What lines below mention the word "width"? Copy each one.
----- Data extract
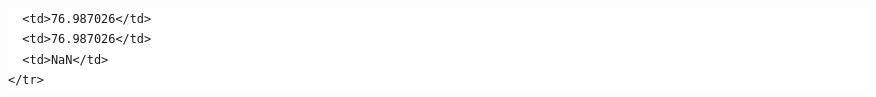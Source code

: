       <td>76.987026</td>
      <td>76.987026</td>
      <td>NaN</td>
    </tr>
  </tbody>
</table>
</div>



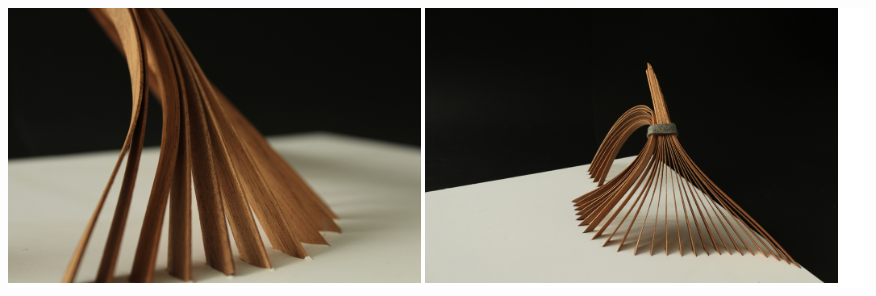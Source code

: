 <img src="/img/interface/interface_06_32.jpg" style = "width: 48%;" alt="" title="tipi (détails)"/>
<img src="/img/interface/interface_07_32.jpg" style = "width: 48%;" alt="" title="tipi"/>
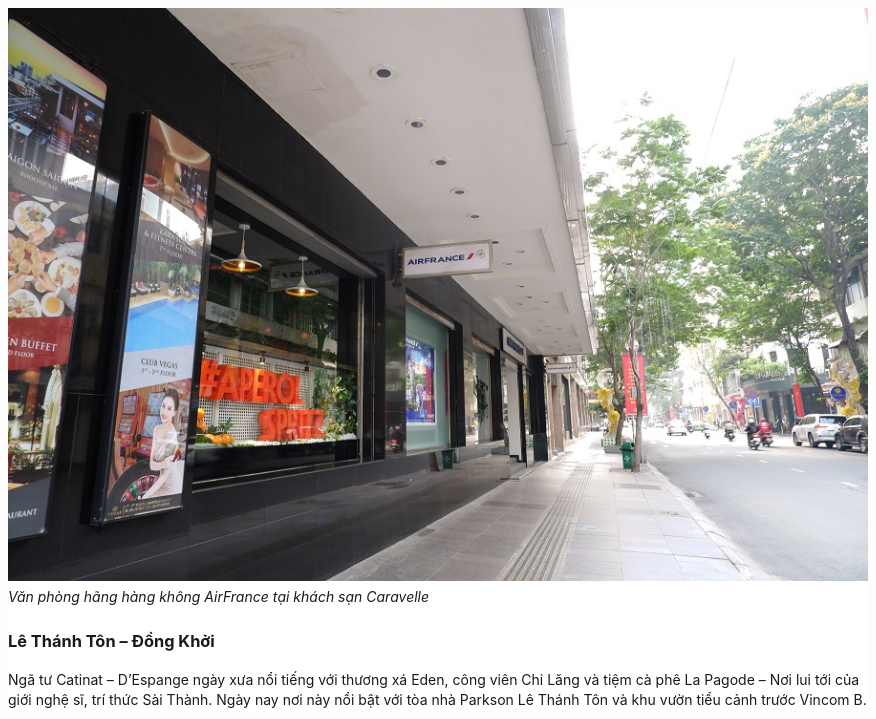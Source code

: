 ![Văn phòng AirFrance](/images/Van-phong-Air-France-tai-khach-san-Caravelle.JPG)
_Văn phòng hãng hàng không AirFrance tại khách sạn Caravelle_

### Lê Thánh Tôn – Đồng Khởi <a name="Lê Thánh Tôn – Đồng Khởi"></a>

Ngã tư Catinat – D’Espange ngày xưa nổi tiếng với thương xá Eden, công viên Chi Lăng và tiệm cà phê La Pagode – Nơi lui tới của giới nghệ sĩ, trí thức Sài Thành. Ngày nay nơi này nổi bật với tòa nhà Parkson Lê Thánh Tôn và khu vườn tiểu cảnh trước Vincom B.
----------
__Reply to the task__:
: <img src="/img/interface/interface_06_32.jpg" style = "width: 48%;" alt="" title="tipi (détails)"/>
<img src="/img/interface/interface_07_32.jpg" style = "width: 48%;" alt="" title="tipi"/>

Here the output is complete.